The point is, I could not make the May payments. Back in the old days it probably would have taken a full month to get calls on that, especially since I have been so regular up till now, but now it takes about two weeks.

It turns out that I am living true to my upbringing. When my father would open mail, he would say aloud, “Dear Deadbeat.” I always thought that he was joking. It never occurred to me that we could be behind. We weren’t making sacrifices or cutting back or anything. Turns out that he did not really put bills first, and that may be the story of how we were fairly early adopters of things like VHS, CDs, video games, and cable television (all of which are relatively quaint technology now, but this was the ‘80s).

I have sometimes written about things I should have done differently, and I will wrote more about things I could have done differently, and whether I should have or not, but there is one change that I definitely wish, which is that I had saved more.

Parenting guides suggest that have your children automatically save fifty percent (and give ten percent to charity), and I thought that was crazy, because the percentage is so high. The average working adult does not have the option of saving fifty percent. I realized that it makes sense because while they do not have expenses, that amount is probably high enough that when they do have regular expenses like rent and utilities, they will probably end up saving the right amount of disposable income.

I have looked at those statements from the Social Security Administration for what I made those first few years working, and I wish I had saved half. It would have made my first two years of college easier. It wouldn’t have necessarily had a huge impact afterwards, because any additional money I had would have just gone towards my mission.

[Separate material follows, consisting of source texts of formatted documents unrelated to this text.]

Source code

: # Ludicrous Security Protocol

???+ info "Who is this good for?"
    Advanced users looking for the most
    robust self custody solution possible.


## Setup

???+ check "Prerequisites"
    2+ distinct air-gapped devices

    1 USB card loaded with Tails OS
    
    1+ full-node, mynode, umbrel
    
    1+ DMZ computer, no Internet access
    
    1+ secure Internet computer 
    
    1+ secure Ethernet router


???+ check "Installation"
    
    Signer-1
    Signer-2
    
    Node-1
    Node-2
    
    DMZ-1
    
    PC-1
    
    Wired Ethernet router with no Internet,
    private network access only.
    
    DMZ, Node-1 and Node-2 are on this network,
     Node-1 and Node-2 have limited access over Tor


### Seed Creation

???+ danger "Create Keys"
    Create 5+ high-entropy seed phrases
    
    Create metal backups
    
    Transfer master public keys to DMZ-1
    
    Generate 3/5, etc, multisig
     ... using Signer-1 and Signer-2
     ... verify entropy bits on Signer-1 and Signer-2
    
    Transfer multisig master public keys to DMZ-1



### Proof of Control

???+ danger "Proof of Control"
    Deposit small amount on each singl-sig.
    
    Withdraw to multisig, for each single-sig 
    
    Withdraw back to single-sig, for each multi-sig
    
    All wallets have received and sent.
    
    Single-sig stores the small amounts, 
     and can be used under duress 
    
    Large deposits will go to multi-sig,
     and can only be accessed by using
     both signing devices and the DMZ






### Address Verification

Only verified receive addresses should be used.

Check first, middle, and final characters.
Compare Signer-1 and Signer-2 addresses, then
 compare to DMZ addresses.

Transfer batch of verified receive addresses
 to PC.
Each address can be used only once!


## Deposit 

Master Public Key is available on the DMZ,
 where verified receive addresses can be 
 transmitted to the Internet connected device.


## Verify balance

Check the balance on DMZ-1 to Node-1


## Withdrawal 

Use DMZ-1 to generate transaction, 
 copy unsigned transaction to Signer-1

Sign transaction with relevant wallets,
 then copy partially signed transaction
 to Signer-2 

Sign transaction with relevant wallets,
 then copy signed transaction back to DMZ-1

Actually, I can’t say that, because in my case, I had enough credits that it only took me eight quarters to graduate, but those quarters were spread over six years. I graduated from high school in June of 1990, worked through summer and fall, attended winter and spring, and did the same thing the next year. Then, I worked through summer and fall, and left for my mission in February of 1993. I suppose it is possible that with better funding I could have gone all three quarters for the first two years, and have completed eight before going on my mission. Still, I would have missed walking with my graduating class, and various other events.

The more important lasting impact would just be the habit of saving first and spending later. It’s not that I have been completely irresponsible. I have been completely debt-free before, I have never lived really luxuriously, and even a lot of the debt incurred now (well, before the unemployment) is because of doing things for my family. However, I certainly bought things impulsively, that I did not need or even want that much, and they did add up. Having the habit of thinking twice before spending once would be invaluable, but it didn’t seem to matter. Okay, I didn’t see job loss coming, but that’s the whole point of being debt-free and having savings, right? There are things that you can’t see coming.

So, now I have to deal with this, and it’s hard. I have liked some of the rewards with the different cards, but I swear they are not worth it, and some of the interest rates and finance charges are completely immoral. If I was financially solvent than when the rates went up I could just take my business elsewhere, but I have trapped myself. As it is, as soon as it is possible Barclay’s and Chase will be gone. I will probably keep the Unitus one. (Leave it to a credit union.)

For the phone calls, I am just being honest. No matter how much they call, I cannot pay them something I don’t have. How they act now will affect how likely they are to keep my business once I am employed again. The other possibility is that I will declare bankruptcy. The Barclays one reminded me that would affect my credit for ten years, which is true, but missed and late payments will not be that good for my score either. That decision will only be made if there are absolutely no other options. Honestly, I consider it to be a form of theft—I just don’t know how low things are going to sink.

To be fair, some of them do have various things in place to avoid penalties. If I had called when I first lost the job, I might have been able to lower payments and keep going a bit longer. Still, my current contingency plan only gets me through July. Anyway, if you have recently lost your job, but are not completely broke (or are getting unemployment, which would be lovely), it might be worth calling your creditors to see what’s what.

For myself, I have been thinking about the things I have learned, and what I would like to change, and one thing is that I think as an adult I would want to save ten percent. I was feeling like I do not have a chance to try it now, or any time soon, because with no income I cannot demonstrate good income management. However, I did recently get my tax preparation bonus, and I made a little bit dog sitting. While paying my tithing, it occurred to me to go ahead and save ten percent anyway, so I moved $13.00 to my savings account. I guess it’s a leap of faith.

1 comment:

Karen said...

Brava for finding wisdom in hardship. I agree that it is easy to get into buying each new thing immediately, and I actually think it's better for the soul to want something for a while. Abstinence does make the heart grow fonder (and appreciate the material things more.)
Keep the faith that you will get through this.